Anagrams are words or phrases formed by using all the letters in another word or phrase. For example, if you take the letters in “listen” and shuffle them around, you get the word “silent”. The letters in “astronomer” become “moon starer”. “Tonya Harding” becomes “do an angry hit”.
Anagramming is mostly a useless skill, but it does come in handy when playing Scrabble. Sometimes, if I’ve been playing a lot of Scrabble, I find myself making anagrams without even being aware of it; I’ll be trying to have a conversation in Starbucks when my mind taps me on the shoulder and decides that now is a good time to tell me that “chai latte” can be re-arranged to make “I chat late”. Meanwhile, the person with whom I’m actually supposed to be chatting is waving their hand in front of my face, wondering what my problem is.
Anyway, I can take solace in the fact that I’m clearly not alone in my love of anagrams.
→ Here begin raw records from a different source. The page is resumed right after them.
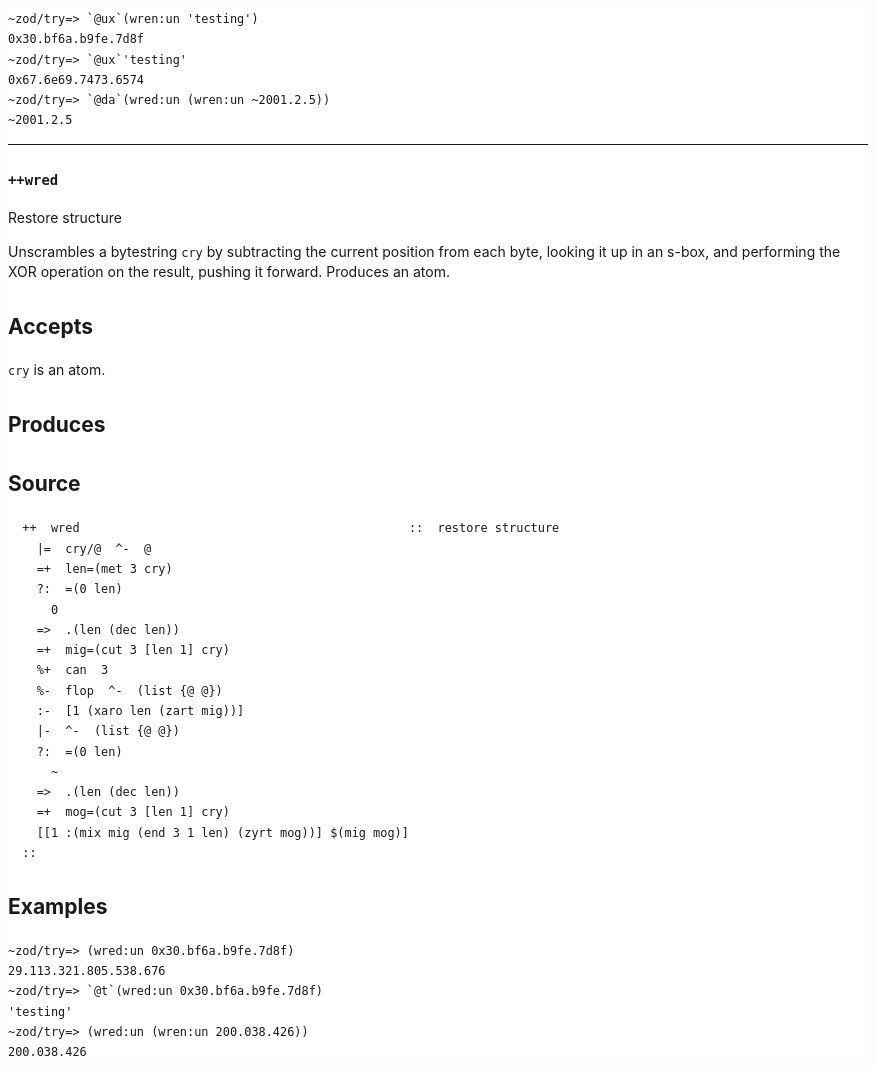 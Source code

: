     ~zod/try=> `@ux`(wren:un 'testing')
    0x30.bf6a.b9fe.7d8f
    ~zod/try=> `@ux`'testing'
    0x67.6e69.7473.6574
    ~zod/try=> `@da`(wred:un (wren:un ~2001.2.5))
    ~2001.2.5

------------------------------------------------------------------------

### `++wred`

Restore structure

Unscrambles a bytestring `cry` by subtracting the current position from
each byte, looking it up in an s-box, and performing the XOR operation
on the result, pushing it forward. Produces an atom.

Accepts
-------

`cry` is an atom.

Produces
--------

Source
------

      ++  wred                                              ::  restore structure
        |=  cry/@  ^-  @
        =+  len=(met 3 cry)
        ?:  =(0 len)
          0
        =>  .(len (dec len))
        =+  mig=(cut 3 [len 1] cry)
        %+  can  3
        %-  flop  ^-  (list {@ @})
        :-  [1 (xaro len (zart mig))]
        |-  ^-  (list {@ @})
        ?:  =(0 len)
          ~
        =>  .(len (dec len))
        =+  mog=(cut 3 [len 1] cry)
        [[1 :(mix mig (end 3 1 len) (zyrt mog))] $(mig mog)]
      ::

Examples
--------

    ~zod/try=> (wred:un 0x30.bf6a.b9fe.7d8f)
    29.113.321.805.538.676
    ~zod/try=> `@t`(wred:un 0x30.bf6a.b9fe.7d8f)
    'testing'
    ~zod/try=> (wred:un (wren:un 200.038.426))
    200.038.426

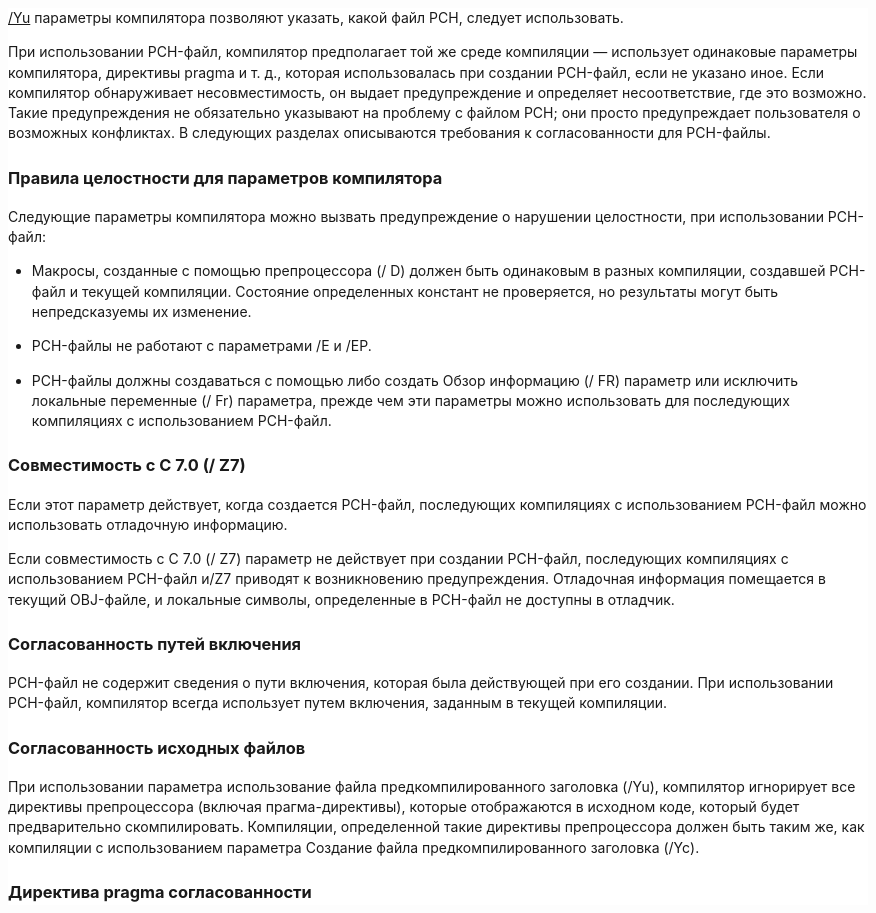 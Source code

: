 [/Yu](../../build/reference/yu-use-precompiled-header-file.md) параметры компилятора позволяют указать, какой файл PCH, следует использовать.

При использовании PCH-файл, компилятор предполагает той же среде компиляции — использует одинаковые параметры компилятора, директивы pragma и т. д., которая использовалась при создании PCH-файл, если не указано иное. Если компилятор обнаруживает несовместимость, он выдает предупреждение и определяет несоответствие, где это возможно. Такие предупреждения не обязательно указывают на проблему с файлом PCH; они просто предупреждает пользователя о возможных конфликтах. В следующих разделах описываются требования к согласованности для PCH-файлы.

### <a name="compiler-option-consistency"></a>Правила целостности для параметров компилятора

Следующие параметры компилятора можно вызвать предупреждение о нарушении целостности, при использовании PCH-файл:

- Макросы, созданные с помощью препроцессора (/ D) должен быть одинаковым в разных компиляции, создавшей PCH-файл и текущей компиляции. Состояние определенных констант не проверяется, но результаты могут быть непредсказуемы их изменение.

- PCH-файлы не работают с параметрами /E и /EP.

- PCH-файлы должны создаваться с помощью либо создать Обзор информацию (/ FR) параметр или исключить локальные переменные (/ Fr) параметра, прежде чем эти параметры можно использовать для последующих компиляциях с использованием PCH-файл.

### <a name="c-70-compatible-z7"></a>Совместимость с C 7.0 (/ Z7)

Если этот параметр действует, когда создается PCH-файл, последующих компиляциях с использованием PCH-файл можно использовать отладочную информацию.

Если совместимость с C 7.0 (/ Z7) параметр не действует при создании PCH-файл, последующих компиляциях с использованием PCH-файл и/Z7 приводят к возникновению предупреждения. Отладочная информация помещается в текущий OBJ-файле, и локальные символы, определенные в PCH-файл не доступны в отладчик.

### <a name="include-path-consistency"></a>Согласованность путей включения

PCH-файл не содержит сведения о пути включения, которая была действующей при его создании. При использовании PCH-файл, компилятор всегда использует путем включения, заданным в текущей компиляции.

### <a name="source-file-consistency"></a>Согласованность исходных файлов

При использовании параметра использование файла предкомпилированного заголовка (/Yu), компилятор игнорирует все директивы препроцессора (включая прагма-директивы), которые отображаются в исходном коде, который будет предварительно скомпилировать. Компиляции, определенной такие директивы препроцессора должен быть таким же, как компиляции с использованием параметра Создание файла предкомпилированного заголовка (/Yc).

### <a name="pragma-consistency"></a>Директива pragma согласованности
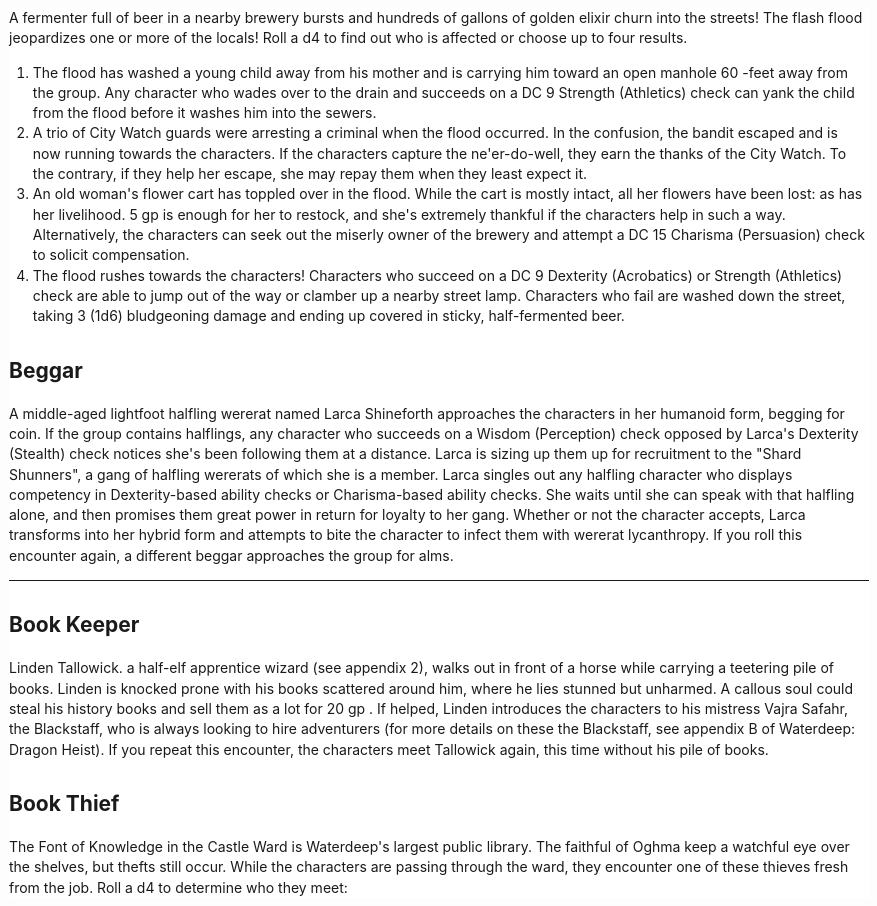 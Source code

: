 A fermenter full of beer in a nearby brewery bursts and hundreds of gallons of golden elixir churn into the streets! The flash flood jeopardizes one or more of the locals! Roll a d4 to find out who is affected or choose up to four results.

1. The flood has washed a young child away from his mother and is carrying him toward an open manhole 60 -feet away from the group. Any character who wades over to the drain and succeeds on a DC 9 Strength (Athletics) check can yank the child from the flood before it washes him into the sewers.
2. A trio of City Watch guards were arresting a criminal when the flood occurred. In the confusion, the bandit escaped and is now running towards the characters. If the characters capture the ne'er-do-well, they earn the thanks of the City Watch. To the contrary, if they help her escape, she may repay them when they least expect it.
3. An old woman's flower cart has toppled over in the flood. While the cart is mostly intact, all her flowers have been lost: as has her livelihood. 5 gp is enough for her to restock, and she's extremely thankful if the characters help in such a way. Alternatively, the characters can seek out the miserly owner of the brewery and attempt a DC 15 Charisma (Persuasion) check to solicit compensation.
4. The flood rushes towards the characters! Characters who succeed on a DC 9 Dexterity (Acrobatics) or Strength (Athletics) check are able to jump out of the way or clamber up a nearby street lamp. Characters who fail are washed down the street, taking 3 (1d6) bludgeoning damage and ending up covered in sticky, half-fermented beer.

## Beggar

A middle-aged lightfoot halfling wererat named Larca Shineforth approaches the characters in her humanoid form, begging for coin. If the group contains halflings, any character who succeeds on a Wisdom (Perception) check opposed by Larca's Dexterity (Stealth) check notices she's been following them at a distance. Larca is sizing up them up for recruitment to the "Shard Shunners", a gang of halfling wererats of which she is a member.
Larca singles out any halfling character who displays competency in Dexterity-based ability checks or Charisma-based ability checks. She waits until she can speak with that halfling alone, and then promises them great power in return for loyalty to her gang. Whether or not the character accepts, Larca transforms into her hybrid form and attempts to bite the character to infect them with wererat lycanthropy.
If you roll this encounter again, a different beggar approaches the group for alms.

---

## Book Keeper

Linden Tallowick. a half-elf apprentice wizard (see appendix 2), walks out in front of a horse while carrying a teetering pile of books. Linden is knocked prone with his books scattered around him, where he lies stunned but unharmed. A callous soul could steal his history books and sell them as a lot for 20 gp .
If helped, Linden introduces the characters to his mistress Vajra Safahr, the Blackstaff, who is always looking to hire adventurers (for more details on these the Blackstaff, see appendix B of Waterdeep: Dragon Heist). If you repeat this encounter, the characters meet Tallowick again, this time without his pile of books.

## Book Thief

The Font of Knowledge in the Castle Ward is Waterdeep's largest public library. The faithful of Oghma keep a watchful eye over the shelves, but thefts still occur. While the characters are passing through the ward, they encounter one of these thieves fresh from the job. Roll a d4 to determine who they meet:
Imogen Heap jumbled the letters in her own name for the title of her 1998 album, “iMegaphone”. Bill Evans wrote a song in tribute to saxophone player Sonny Clark called, “NYC’s No Lark”. And a few weeks back on this very blog, I featured Fred Deakin’s solo alter-ego, the anagrammatical “Frank Eddie”.
So you can imagine my joy when I discovered that the band Mice Parade, who I had intended to profile on this blog anyway, was founded by a musician and probable anagram enthusiast named Adam Pierce.
What makes this a beautiful song:
1. The repeating, twinkly guitar part really does bring to mind a group of mice on parade.
2. Once the other instruments come in, the song isn’t in the key you thought it would be in when it started.
3. Everything gets very reverb-ish at about 1:45, as if the song has suddenly entered a cave.
Recommended listening activity:
Melting a disconnected ivy timer.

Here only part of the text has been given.